[[ Extracted entries open ]]

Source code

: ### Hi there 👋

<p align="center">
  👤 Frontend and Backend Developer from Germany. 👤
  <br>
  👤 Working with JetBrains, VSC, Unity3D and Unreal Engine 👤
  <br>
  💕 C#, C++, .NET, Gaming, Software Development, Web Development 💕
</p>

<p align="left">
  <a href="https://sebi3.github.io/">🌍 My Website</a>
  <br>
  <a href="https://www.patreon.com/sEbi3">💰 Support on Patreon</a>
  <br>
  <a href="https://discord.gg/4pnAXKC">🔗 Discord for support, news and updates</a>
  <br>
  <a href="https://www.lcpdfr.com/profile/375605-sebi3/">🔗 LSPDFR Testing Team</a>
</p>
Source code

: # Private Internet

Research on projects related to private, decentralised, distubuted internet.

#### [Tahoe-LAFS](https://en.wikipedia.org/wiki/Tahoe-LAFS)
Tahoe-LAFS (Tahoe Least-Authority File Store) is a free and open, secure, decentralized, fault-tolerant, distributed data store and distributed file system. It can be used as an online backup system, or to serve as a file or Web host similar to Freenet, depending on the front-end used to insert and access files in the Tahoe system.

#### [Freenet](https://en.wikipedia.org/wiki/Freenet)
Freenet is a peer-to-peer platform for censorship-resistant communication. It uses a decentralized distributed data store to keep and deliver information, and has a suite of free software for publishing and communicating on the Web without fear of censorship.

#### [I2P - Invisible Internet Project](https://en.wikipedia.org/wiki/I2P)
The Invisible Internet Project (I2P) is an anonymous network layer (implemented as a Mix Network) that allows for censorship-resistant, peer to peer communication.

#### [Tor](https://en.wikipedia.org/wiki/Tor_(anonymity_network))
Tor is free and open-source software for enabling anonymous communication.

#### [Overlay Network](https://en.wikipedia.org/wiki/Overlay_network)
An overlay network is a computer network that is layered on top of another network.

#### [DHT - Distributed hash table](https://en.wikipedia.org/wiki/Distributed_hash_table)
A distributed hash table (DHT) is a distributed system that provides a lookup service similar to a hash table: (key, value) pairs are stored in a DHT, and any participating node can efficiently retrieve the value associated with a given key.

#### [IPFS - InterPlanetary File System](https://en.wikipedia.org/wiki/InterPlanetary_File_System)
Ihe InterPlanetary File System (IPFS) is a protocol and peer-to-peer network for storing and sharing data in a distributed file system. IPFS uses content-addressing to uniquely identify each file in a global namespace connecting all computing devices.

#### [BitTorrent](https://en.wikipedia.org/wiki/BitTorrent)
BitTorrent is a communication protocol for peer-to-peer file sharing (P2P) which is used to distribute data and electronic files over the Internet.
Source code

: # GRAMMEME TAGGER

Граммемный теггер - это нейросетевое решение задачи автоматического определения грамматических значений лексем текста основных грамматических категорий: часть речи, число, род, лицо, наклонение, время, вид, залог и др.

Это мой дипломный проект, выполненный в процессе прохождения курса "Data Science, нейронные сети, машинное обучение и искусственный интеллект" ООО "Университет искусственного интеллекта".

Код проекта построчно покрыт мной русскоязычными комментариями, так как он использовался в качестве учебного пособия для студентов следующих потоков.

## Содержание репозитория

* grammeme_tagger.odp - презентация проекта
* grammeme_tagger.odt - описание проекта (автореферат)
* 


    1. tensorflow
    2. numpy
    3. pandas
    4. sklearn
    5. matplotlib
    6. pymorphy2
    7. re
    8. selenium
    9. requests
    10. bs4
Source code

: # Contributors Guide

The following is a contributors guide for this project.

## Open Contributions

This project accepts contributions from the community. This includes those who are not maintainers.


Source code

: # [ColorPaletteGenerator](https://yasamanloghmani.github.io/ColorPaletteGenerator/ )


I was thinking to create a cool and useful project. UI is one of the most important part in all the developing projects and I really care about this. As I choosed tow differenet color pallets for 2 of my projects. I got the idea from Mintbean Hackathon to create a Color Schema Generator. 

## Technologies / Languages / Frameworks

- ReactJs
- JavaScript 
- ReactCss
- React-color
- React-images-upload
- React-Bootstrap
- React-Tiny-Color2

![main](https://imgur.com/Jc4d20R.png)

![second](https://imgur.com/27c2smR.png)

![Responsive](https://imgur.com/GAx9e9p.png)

[[ Extracted entries closed ]]

The task: Could you give the number of lines in the entries that contain the string "BitTorrent"? Only the number, please.

Written response: 2